Collected data
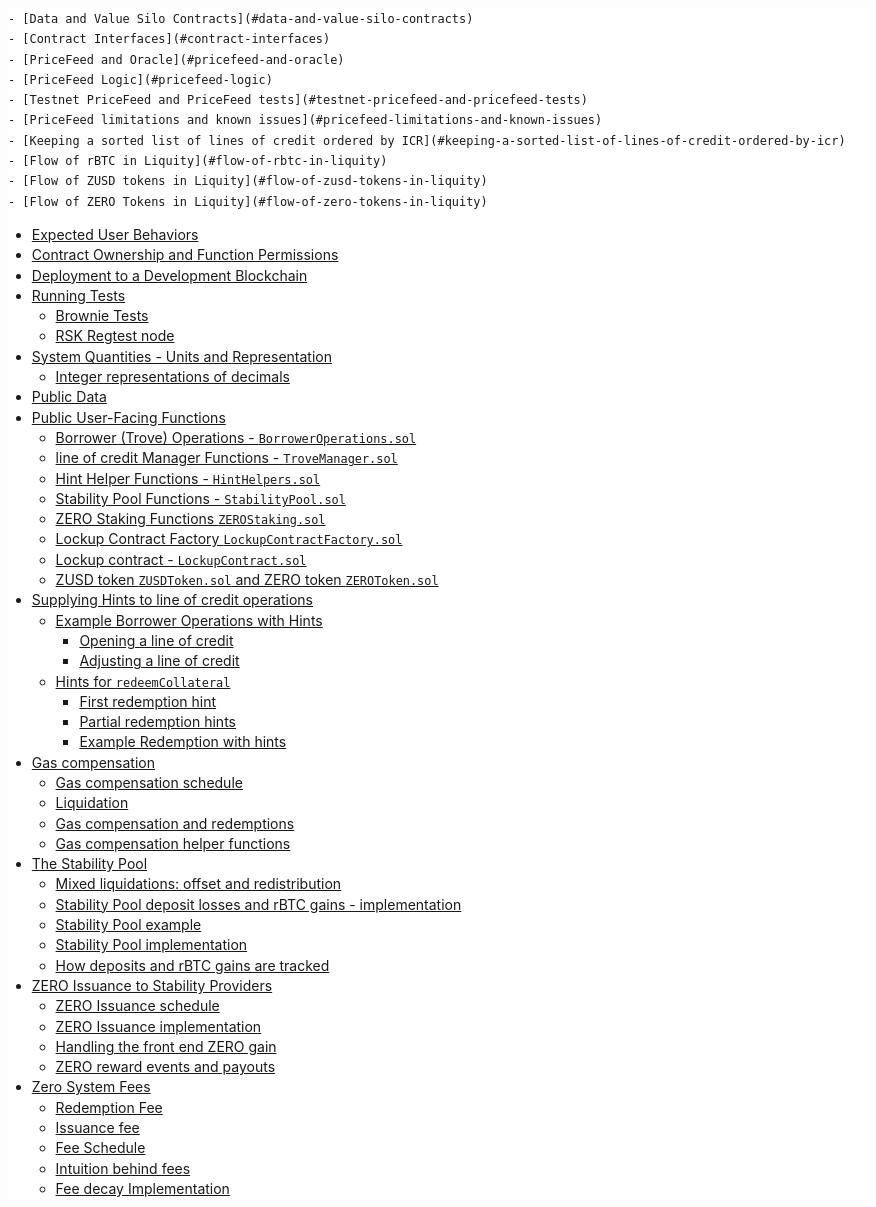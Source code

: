     - [Data and Value Silo Contracts](#data-and-value-silo-contracts)
    - [Contract Interfaces](#contract-interfaces)
    - [PriceFeed and Oracle](#pricefeed-and-oracle)
    - [PriceFeed Logic](#pricefeed-logic)
    - [Testnet PriceFeed and PriceFeed tests](#testnet-pricefeed-and-pricefeed-tests)
    - [PriceFeed limitations and known issues](#pricefeed-limitations-and-known-issues)
    - [Keeping a sorted list of lines of credit ordered by ICR](#keeping-a-sorted-list-of-lines-of-credit-ordered-by-icr)
    - [Flow of rBTC in Liquity](#flow-of-rbtc-in-liquity)
    - [Flow of ZUSD tokens in Liquity](#flow-of-zusd-tokens-in-liquity)
    - [Flow of ZERO Tokens in Liquity](#flow-of-zero-tokens-in-liquity)
  - [Expected User Behaviors](#expected-user-behaviors)
  - [Contract Ownership and Function Permissions](#contract-ownership-and-function-permissions)
  - [Deployment to a Development Blockchain](#deployment-to-a-development-blockchain)
  - [Running Tests](#running-tests)
    - [Brownie Tests](#brownie-tests)
    - [RSK Regtest node](#rsk-regtest-node)
  - [System Quantities - Units and Representation](#system-quantities---units-and-representation)
    - [Integer representations of decimals](#integer-representations-of-decimals)
  - [Public Data](#public-data)
  - [Public User-Facing Functions](#public-user-facing-functions)
    - [Borrower (Trove) Operations - `BorrowerOperations.sol`](#borrower-trove-operations---borroweroperationssol)
    - [line of credit Manager Functions - `TroveManager.sol`](#line-of-credit-manager-functions---trovemanagersol)
    - [Hint Helper Functions - `HintHelpers.sol`](#hint-helper-functions---hinthelperssol)
    - [Stability Pool Functions - `StabilityPool.sol`](#stability-pool-functions---stabilitypoolsol)
    - [ZERO Staking Functions  `ZEROStaking.sol`](#zero-staking-functions--zerostakingsol)
    - [Lockup Contract Factory `LockupContractFactory.sol`](#lockup-contract-factory-lockupcontractfactorysol)
    - [Lockup contract - `LockupContract.sol`](#lockup-contract---lockupcontractsol)
    - [ZUSD token `ZUSDToken.sol` and ZERO token `ZEROToken.sol`](#zusd-token-zusdtokensol-and-zero-token-zerotokensol)
  - [Supplying Hints to line of credit  operations](#supplying-hints-to-line-of-credit--operations)
    - [Example Borrower Operations with Hints](#example-borrower-operations-with-hints)
      - [Opening a line of credit](#opening-a-line-of-credit)
      - [Adjusting a line of credit](#adjusting-a-line-of-credit)
    - [Hints for `redeemCollateral`](#hints-for-redeemcollateral)
      - [First redemption hint](#first-redemption-hint)
      - [Partial redemption hints](#partial-redemption-hints)
      - [Example Redemption with hints](#example-redemption-with-hints)
  - [Gas compensation](#gas-compensation)
    - [Gas compensation schedule](#gas-compensation-schedule)
    - [Liquidation](#liquidation)
    - [Gas compensation and redemptions](#gas-compensation-and-redemptions)
    - [Gas compensation helper functions](#gas-compensation-helper-functions)
  - [The Stability Pool](#the-stability-pool)
    - [Mixed liquidations: offset and redistribution](#mixed-liquidations-offset-and-redistribution)
    - [Stability Pool deposit losses and rBTC gains - implementation](#stability-pool-deposit-losses-and-rbtc-gains---implementation)
    - [Stability Pool example](#stability-pool-example)
    - [Stability Pool implementation](#stability-pool-implementation)
    - [How deposits and rBTC gains are tracked](#how-deposits-and-rbtc-gains-are-tracked)
  - [ZERO Issuance to Stability Providers](#zero-issuance-to-stability-providers)
    - [ZERO Issuance schedule](#zero-issuance-schedule)
    - [ZERO Issuance implementation](#zero-issuance-implementation)
    - [Handling the front end ZERO gain](#handling-the-front-end-zero-gain)
    - [ZERO reward events and payouts](#zero-reward-events-and-payouts)
  - [Zero System Fees](#zero-system-fees)
    - [Redemption Fee](#redemption-fee)
    - [Issuance fee](#issuance-fee)
    - [Fee Schedule](#fee-schedule)
    - [Intuition behind fees](#intuition-behind-fees)
    - [Fee decay Implementation](#fee-decay-implementation)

▶ _What you should do_
Word for word, give the entries above again, with no images included.

▶ _Exercise answer_
Source code

:     - [Data and Value Silo Contracts](#data-and-value-silo-contracts)
    - [Contract Interfaces](#contract-interfaces)
    - [PriceFeed and Oracle](#pricefeed-and-oracle)
    - [PriceFeed Logic](#pricefeed-logic)
    - [Testnet PriceFeed and PriceFeed tests](#testnet-pricefeed-and-pricefeed-tests)
    - [PriceFeed limitations and known issues](#pricefeed-limitations-and-known-issues)
    - [Keeping a sorted list of lines of credit ordered by ICR](#keeping-a-sorted-list-of-lines-of-credit-ordered-by-icr)
    - [Flow of rBTC in Liquity](#flow-of-rbtc-in-liquity)
    - [Flow of ZUSD tokens in Liquity](#flow-of-zusd-tokens-in-liquity)
    - [Flow of ZERO Tokens in Liquity](#flow-of-zero-tokens-in-liquity)
  - [Expected User Behaviors](#expected-user-behaviors)
  - [Contract Ownership and Function Permissions](#contract-ownership-and-function-permissions)
  - [Deployment to a Development Blockchain](#deployment-to-a-development-blockchain)
  - [Running Tests](#running-tests)
    - [Brownie Tests](#brownie-tests)
    - [RSK Regtest node](#rsk-regtest-node)
  - [System Quantities - Units and Representation](#system-quantities---units-and-representation)
    - [Integer representations of decimals](#integer-representations-of-decimals)
  - [Public Data](#public-data)
  - [Public User-Facing Functions](#public-user-facing-functions)
    - [Borrower (Trove) Operations - `BorrowerOperations.sol`](#borrower-trove-operations---borroweroperationssol)
    - [line of credit Manager Functions - `TroveManager.sol`](#line-of-credit-manager-functions---trovemanagersol)
    - [Hint Helper Functions - `HintHelpers.sol`](#hint-helper-functions---hinthelperssol)
    - [Stability Pool Functions - `StabilityPool.sol`](#stability-pool-functions---stabilitypoolsol)
    - [ZERO Staking Functions  `ZEROStaking.sol`](#zero-staking-functions--zerostakingsol)
    - [Lockup Contract Factory `LockupContractFactory.sol`](#lockup-contract-factory-lockupcontractfactorysol)
    - [Lockup contract - `LockupContract.sol`](#lockup-contract---lockupcontractsol)
    - [ZUSD token `ZUSDToken.sol` and ZERO token `ZEROToken.sol`](#zusd-token-zusdtokensol-and-zero-token-zerotokensol)
  - [Supplying Hints to line of credit  operations](#supplying-hints-to-line-of-credit--operations)
    - [Example Borrower Operations with Hints](#example-borrower-operations-with-hints)
      - [Opening a line of credit](#opening-a-line-of-credit)
      - [Adjusting a line of credit](#adjusting-a-line-of-credit)
    - [Hints for `redeemCollateral`](#hints-for-redeemcollateral)
      - [First redemption hint](#first-redemption-hint)
      - [Partial redemption hints](#partial-redemption-hints)
      - [Example Redemption with hints](#example-redemption-with-hints)
  - [Gas compensation](#gas-compensation)
    - [Gas compensation schedule](#gas-compensation-schedule)
    - [Liquidation](#liquidation)
    - [Gas compensation and redemptions](#gas-compensation-and-redemptions)
    - [Gas compensation helper functions](#gas-compensation-helper-functions)
  - [The Stability Pool](#the-stability-pool)
    - [Mixed liquidations: offset and redistribution](#mixed-liquidations-offset-and-redistribution)
    - [Stability Pool deposit losses and rBTC gains - implementation](#stability-pool-deposit-losses-and-rbtc-gains---implementation)
    - [Stability Pool example](#stability-pool-example)
    - [Stability Pool implementation](#stability-pool-implementation)
    - [How deposits and rBTC gains are tracked](#how-deposits-and-rbtc-gains-are-tracked)
  - [ZERO Issuance to Stability Providers](#zero-issuance-to-stability-providers)
    - [ZERO Issuance schedule](#zero-issuance-schedule)
    - [ZERO Issuance implementation](#zero-issuance-implementation)
    - [Handling the front end ZERO gain](#handling-the-front-end-zero-gain)
    - [ZERO reward events and payouts](#zero-reward-events-and-payouts)
  - [Zero System Fees](#zero-system-fees)
    - [Redemption Fee](#redemption-fee)
    - [Issuance fee](#issuance-fee)
    - [Fee Schedule](#fee-schedule)
    - [Intuition behind fees](#intuition-behind-fees)
    - [Fee decay Implementation](#fee-decay-implementation)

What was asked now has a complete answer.